One of the reasons people use PDO is to be able to switch databases one day. And this is already a fallacy. People do not do this. They create a complication for something that has almost zero chance of happening. And if it happens the cost of adaptation is absurdly greater than access to the API. And if it is the database the problem is likely to have to trade other things. Wrong decisions almost never come alone. In many cases you have to switch to the language. Apart from the extreme cases it is a matter of proper tuning of the DB rather than swapping it. There are examples of huge sites using all DBs, even SQLite, so trading the DB will rarely be the solution, and if you really need it, it's such a radical change in your site profile that changing everything will not be a problem.
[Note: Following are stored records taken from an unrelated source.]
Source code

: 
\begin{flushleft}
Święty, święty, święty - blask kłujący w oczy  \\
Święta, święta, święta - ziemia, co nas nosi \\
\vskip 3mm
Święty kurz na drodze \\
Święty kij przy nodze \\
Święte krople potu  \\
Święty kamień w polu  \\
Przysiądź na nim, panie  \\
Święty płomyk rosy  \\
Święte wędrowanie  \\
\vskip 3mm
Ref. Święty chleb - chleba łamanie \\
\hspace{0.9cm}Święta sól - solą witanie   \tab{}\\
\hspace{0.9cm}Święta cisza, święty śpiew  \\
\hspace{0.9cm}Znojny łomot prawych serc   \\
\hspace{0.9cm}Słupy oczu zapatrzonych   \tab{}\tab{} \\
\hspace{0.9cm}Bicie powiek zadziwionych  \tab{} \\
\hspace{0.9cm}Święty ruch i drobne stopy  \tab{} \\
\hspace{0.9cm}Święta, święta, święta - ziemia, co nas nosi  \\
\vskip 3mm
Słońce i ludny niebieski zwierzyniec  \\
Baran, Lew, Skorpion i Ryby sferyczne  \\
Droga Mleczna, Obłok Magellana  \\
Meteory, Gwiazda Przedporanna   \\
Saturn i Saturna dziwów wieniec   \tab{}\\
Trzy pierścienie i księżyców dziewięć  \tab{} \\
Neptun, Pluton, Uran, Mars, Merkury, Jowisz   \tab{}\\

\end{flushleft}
But what most people do not see is that the SQL commands to be used, and even the database modeling must be different according to the SGDB chosen. The worst thing you can do is to use a template thinking for MySQL and switch to Oracle, and use the queires of each other, because even though it works they will have different compromises and the result will be worse.

You will continue to need to send commands specific to each database. It will not convert anything, it will not interpret what you wrote in the queries and commands sent to the server, it will not help you at all.
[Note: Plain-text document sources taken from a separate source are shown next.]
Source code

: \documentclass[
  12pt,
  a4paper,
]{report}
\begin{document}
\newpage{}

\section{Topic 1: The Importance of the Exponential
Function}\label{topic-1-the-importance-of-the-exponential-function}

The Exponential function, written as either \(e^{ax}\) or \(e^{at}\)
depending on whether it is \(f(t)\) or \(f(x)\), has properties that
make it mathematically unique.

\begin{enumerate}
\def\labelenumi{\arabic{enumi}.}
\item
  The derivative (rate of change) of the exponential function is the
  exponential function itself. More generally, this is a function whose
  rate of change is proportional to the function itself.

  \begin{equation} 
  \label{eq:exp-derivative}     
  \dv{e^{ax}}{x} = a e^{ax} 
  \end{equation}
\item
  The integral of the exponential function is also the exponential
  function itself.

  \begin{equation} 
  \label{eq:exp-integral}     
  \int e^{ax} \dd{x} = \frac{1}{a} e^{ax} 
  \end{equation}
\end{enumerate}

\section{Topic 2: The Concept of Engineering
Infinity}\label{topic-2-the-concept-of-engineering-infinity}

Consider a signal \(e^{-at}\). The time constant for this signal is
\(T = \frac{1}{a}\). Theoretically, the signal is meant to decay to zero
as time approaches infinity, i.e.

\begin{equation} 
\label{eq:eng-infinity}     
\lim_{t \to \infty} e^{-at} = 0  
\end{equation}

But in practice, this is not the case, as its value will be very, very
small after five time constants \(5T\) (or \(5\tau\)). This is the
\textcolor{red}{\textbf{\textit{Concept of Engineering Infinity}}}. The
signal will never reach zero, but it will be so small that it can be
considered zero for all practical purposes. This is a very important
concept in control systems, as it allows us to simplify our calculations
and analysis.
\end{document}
You can not say that you will have to change all queries , but if you are lucky you will. Yes, luck, because it will make you rethink the whole system and this will be very good. Azar thought he made his life easier.

And I did not even mention when changing persistence is not just switching from MySQL to SQL Server, but to any data model that does not even keep the relational. If the DB's decision was wrong it's likely to only fix it in real-world mode.

Another reason people choose PDO is security. That's all misinformation. There is no reason for him to be safer. Indirectly it can be even more insecure.

I've seen people saying that it's faster, it's rare, it's true. There is no way for an extra bed to be faster than the original.

So almost always the choice for its use is wrong. I am not saying that there is no case to use, but it is very rare that it is necessary and useful.

And be prepared that it has several disadvantages too, but this is beyond the scope of the question.

As far as I know, there is nothing that can do the abstraction that you want, and even if it is impossible to have something with a good result. Already tried in other languages, very capable teams did everything, evolved, and still catches more or less well a portion of the cases, the rest serves poorly.

    
03.10.2018 / 13:53
1

According to this "Article"

  

[...] PDO, does not generate SQL statements dynamically, so it's no use   you use some SQL Server-specific SQL command,   change to MySQL. In this case it would be necessary to change this command.

Soon the PDO just executes the command given by you, and that command must be in the pattern of the chosen database.